Use it for restore points, rollback checkpoints, or routine backups.
Related: Captures

Main row fields
Provider: which provider to capture from
Profile: which provider profile or instance to use
Feature: what to capture
Examples: watchlist, ratings, history, progress, or all
Time: local time when the capture should start
Days: which weekdays the capture may run
Active: enable or disable the schedule
Advanced options
Each capture schedule also has an advanced section.
It includes:
Label template: optional naming pattern for created captures
Supported placeholders:
{provider},{instance},{feature},{date},{time},{datetime},{stamp}
Keep captures for days: remove captures older than this many days
Max captures to keep: keep only the newest number of captures
Cleanup: automatically prune older captures after a successful scheduled capture
Retention behavior
If Cleanup is off, nothing is deleted automatically
If Cleanup is on, CrossWatch can prune older captures by age
Controlled by Keep captures for days
If Cleanup is on, CrossWatch can also prune by count
Controlled by Max captures to keep
If both are set, both rules apply
Why use it
Use Capture Schedules for auditing, comparison, recovery, or routine review.
They are useful when captures are part of your normal operating flow.
Event Triggers
Event Triggers start a sync pair when watcher or webhook activity happens.
They are useful when you want to sync your watch progress after you watched something.
You can filter by:
event type
media type
progress
route
Guardrails help prevent over-triggering.

Guardrails
Mute (min): ignore new triggers for a short time after one runs
Dedupe (sec): suppress repeated identical events
Max / hour: cap how many times the rule may run each hour
Why use it
Use Event Triggers when you want automation to react to playback behavior.

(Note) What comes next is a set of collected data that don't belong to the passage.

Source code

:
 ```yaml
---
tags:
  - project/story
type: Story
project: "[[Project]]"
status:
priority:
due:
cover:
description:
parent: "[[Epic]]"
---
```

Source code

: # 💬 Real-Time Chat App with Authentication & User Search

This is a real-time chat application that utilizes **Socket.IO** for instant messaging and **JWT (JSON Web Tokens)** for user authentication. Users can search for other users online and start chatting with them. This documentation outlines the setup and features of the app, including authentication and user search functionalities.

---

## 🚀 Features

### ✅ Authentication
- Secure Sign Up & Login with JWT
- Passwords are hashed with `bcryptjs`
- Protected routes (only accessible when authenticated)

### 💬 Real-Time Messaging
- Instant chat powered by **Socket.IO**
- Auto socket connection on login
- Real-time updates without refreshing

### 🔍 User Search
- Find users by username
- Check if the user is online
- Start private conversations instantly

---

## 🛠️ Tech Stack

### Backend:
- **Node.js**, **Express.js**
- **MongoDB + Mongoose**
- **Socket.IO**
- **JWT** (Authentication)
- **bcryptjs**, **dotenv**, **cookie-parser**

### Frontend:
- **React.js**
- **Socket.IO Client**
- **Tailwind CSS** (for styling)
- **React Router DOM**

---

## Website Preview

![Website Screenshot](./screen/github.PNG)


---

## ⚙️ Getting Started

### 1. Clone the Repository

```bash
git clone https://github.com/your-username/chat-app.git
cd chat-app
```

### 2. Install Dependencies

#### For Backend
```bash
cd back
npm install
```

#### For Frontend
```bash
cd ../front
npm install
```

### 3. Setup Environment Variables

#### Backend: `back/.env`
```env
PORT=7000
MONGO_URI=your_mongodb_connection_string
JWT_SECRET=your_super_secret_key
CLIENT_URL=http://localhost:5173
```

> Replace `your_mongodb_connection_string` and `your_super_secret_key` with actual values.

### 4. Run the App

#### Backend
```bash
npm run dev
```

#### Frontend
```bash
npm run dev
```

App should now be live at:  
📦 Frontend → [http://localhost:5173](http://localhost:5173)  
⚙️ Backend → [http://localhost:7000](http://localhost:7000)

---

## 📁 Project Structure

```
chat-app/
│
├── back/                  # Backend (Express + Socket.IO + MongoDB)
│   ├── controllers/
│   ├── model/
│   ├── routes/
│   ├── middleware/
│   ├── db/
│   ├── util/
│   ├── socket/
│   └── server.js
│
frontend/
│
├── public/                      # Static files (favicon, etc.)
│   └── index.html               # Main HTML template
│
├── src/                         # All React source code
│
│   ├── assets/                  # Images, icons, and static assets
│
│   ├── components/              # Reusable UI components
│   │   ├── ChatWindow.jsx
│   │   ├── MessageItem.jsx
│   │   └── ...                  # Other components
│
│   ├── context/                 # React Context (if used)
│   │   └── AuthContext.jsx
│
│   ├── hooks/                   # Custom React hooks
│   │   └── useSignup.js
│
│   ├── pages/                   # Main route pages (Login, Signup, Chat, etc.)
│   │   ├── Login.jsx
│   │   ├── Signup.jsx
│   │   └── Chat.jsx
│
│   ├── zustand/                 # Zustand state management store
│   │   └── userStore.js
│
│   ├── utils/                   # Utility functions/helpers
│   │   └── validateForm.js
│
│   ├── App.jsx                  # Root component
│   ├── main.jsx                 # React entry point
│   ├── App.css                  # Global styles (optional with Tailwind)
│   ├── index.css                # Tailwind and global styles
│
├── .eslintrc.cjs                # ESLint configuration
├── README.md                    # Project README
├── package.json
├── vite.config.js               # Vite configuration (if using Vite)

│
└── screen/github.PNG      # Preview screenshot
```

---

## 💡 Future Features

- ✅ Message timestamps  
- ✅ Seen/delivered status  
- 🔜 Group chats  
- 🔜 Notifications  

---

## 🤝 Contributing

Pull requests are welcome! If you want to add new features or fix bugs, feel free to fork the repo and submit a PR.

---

For example, a trigger can react to playback start, pause, or stop instead of waiting for a clock time.
Related:
Example use cases
Advanced Scheduling can handle setups like:
run one sync every morning
run a different pair later in the day
automatically create scheduled provider captures
trigger a sync after watcher or webhook playback activity
combine time-based and event-based automation in the same plan
When to use it
Use Advanced Scheduling when you want per-pair timing, automated captures, event triggers, or any combination.
If you only need one shared cadence for all enabled pairs, use the standard scheduler instead.
In short, Advanced Scheduling behaves less like a simple timer and more like a configurable automation engine.